Bardzo ciekawy spis.Mam wrażenie że większość dzisiejszych trzydziestolatków przeszła podobną drogę i inspirowły nas podobne rzeczy.Natomiast jeśli mowa o marce Reserved-pamiętam jak dobrych parę lat temu z moim ówczesnym chłopakiem,a dziś mężem,wydawaliśmy tam pierwsze zarobione pieniądze.Było drogo (przynajmniej jak na studenckie zarobki),ale jakość tych rzeczy i design nie porównywalny z żadna inną marką na ówczesnym rynku (no może Carry?…).Czy ktoś może mnie oświecić co sie stało dziś z ta marką-tandeta,co kolekcja to gorsze wzory,koszmarna jakość,popuszczane szwy widać już na wieszaku,a najciekawszej kolekcji city line nie ma już od paru sezonów???.Naprawdę ciszyłam się mogąc kupować odzież polskiego producenta-szkoda,że tylko kilka pierwszych… Czytaj więcej »
reserved to ta sama marka co np cropp i house – niektóre ciuchy mają na prawdę super (sam mam sporo rzeczy od nich) ale fakt – jakość spadła. szczególnie bluzy – tracą kolor jak szalone.
Wszystko okej ale na przedostatnim zdjęciu podwinięte spodnie i mokasyny to wg mnie zamach na styl i elegancję – te nogawki psują całość.
Co można zrobić z marynarką sportową,która jest dopasowana w ramionach i biodrach a rozchodzi się w klatce piersiowej?

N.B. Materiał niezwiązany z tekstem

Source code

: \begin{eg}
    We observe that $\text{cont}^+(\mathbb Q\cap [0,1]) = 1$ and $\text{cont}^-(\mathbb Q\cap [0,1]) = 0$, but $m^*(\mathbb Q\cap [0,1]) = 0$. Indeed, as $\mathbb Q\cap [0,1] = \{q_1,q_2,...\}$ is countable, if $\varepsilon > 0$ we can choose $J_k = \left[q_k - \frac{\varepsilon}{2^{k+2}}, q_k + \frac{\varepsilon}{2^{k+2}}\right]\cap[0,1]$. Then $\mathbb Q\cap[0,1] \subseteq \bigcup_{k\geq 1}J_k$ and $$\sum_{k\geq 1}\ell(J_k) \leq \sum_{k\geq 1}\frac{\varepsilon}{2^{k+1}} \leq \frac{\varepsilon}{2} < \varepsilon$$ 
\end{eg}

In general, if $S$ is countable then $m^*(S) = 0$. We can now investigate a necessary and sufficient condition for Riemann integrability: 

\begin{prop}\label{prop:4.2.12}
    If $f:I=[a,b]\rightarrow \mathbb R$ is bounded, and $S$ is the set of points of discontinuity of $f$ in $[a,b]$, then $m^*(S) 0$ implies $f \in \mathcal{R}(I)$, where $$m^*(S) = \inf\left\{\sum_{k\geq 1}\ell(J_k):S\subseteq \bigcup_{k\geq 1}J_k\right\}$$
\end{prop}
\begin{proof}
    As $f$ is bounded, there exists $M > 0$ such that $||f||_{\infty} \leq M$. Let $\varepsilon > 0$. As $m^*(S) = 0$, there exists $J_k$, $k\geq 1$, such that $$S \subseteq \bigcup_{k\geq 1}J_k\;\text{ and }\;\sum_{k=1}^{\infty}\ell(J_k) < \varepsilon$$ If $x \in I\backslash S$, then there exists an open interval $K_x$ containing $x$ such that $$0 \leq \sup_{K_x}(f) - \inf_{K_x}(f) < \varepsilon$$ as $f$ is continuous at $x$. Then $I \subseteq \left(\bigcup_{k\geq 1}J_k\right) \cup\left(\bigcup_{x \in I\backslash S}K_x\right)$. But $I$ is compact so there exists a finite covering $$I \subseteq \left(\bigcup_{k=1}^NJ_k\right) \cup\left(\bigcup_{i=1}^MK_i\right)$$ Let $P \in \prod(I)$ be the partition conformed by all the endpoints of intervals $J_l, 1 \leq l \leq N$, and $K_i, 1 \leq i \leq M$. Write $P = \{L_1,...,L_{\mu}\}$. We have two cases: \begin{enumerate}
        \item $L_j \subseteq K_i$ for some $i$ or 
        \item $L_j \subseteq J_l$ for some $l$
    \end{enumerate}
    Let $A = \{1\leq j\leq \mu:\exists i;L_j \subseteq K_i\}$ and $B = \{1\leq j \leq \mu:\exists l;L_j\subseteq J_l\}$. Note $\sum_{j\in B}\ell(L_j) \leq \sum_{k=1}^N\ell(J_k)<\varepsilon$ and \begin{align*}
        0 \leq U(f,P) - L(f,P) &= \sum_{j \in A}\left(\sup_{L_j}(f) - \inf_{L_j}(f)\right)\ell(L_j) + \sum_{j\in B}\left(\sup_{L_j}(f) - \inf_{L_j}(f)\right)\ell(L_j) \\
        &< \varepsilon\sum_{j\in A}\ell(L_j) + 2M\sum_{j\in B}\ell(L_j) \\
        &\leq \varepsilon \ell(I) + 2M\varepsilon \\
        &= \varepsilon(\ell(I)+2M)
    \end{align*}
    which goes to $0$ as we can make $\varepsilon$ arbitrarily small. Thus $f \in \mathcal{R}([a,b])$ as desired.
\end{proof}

W zakładach krawieckich spotkałem się z opinią, że JEDYNYM rozwiązaniem jest przyszycie trzeciego guzika co w przypadku tego typu marynarek przyniesie raczej fatalny efekt.
Jeśli się rozchodzi, to najprawdopodobniej jest w tym miejscu za mała lub po prostu ten wykrój nie jest odpowiedni to twojej sylwetki. Niestety nic z tym nie zrobisz.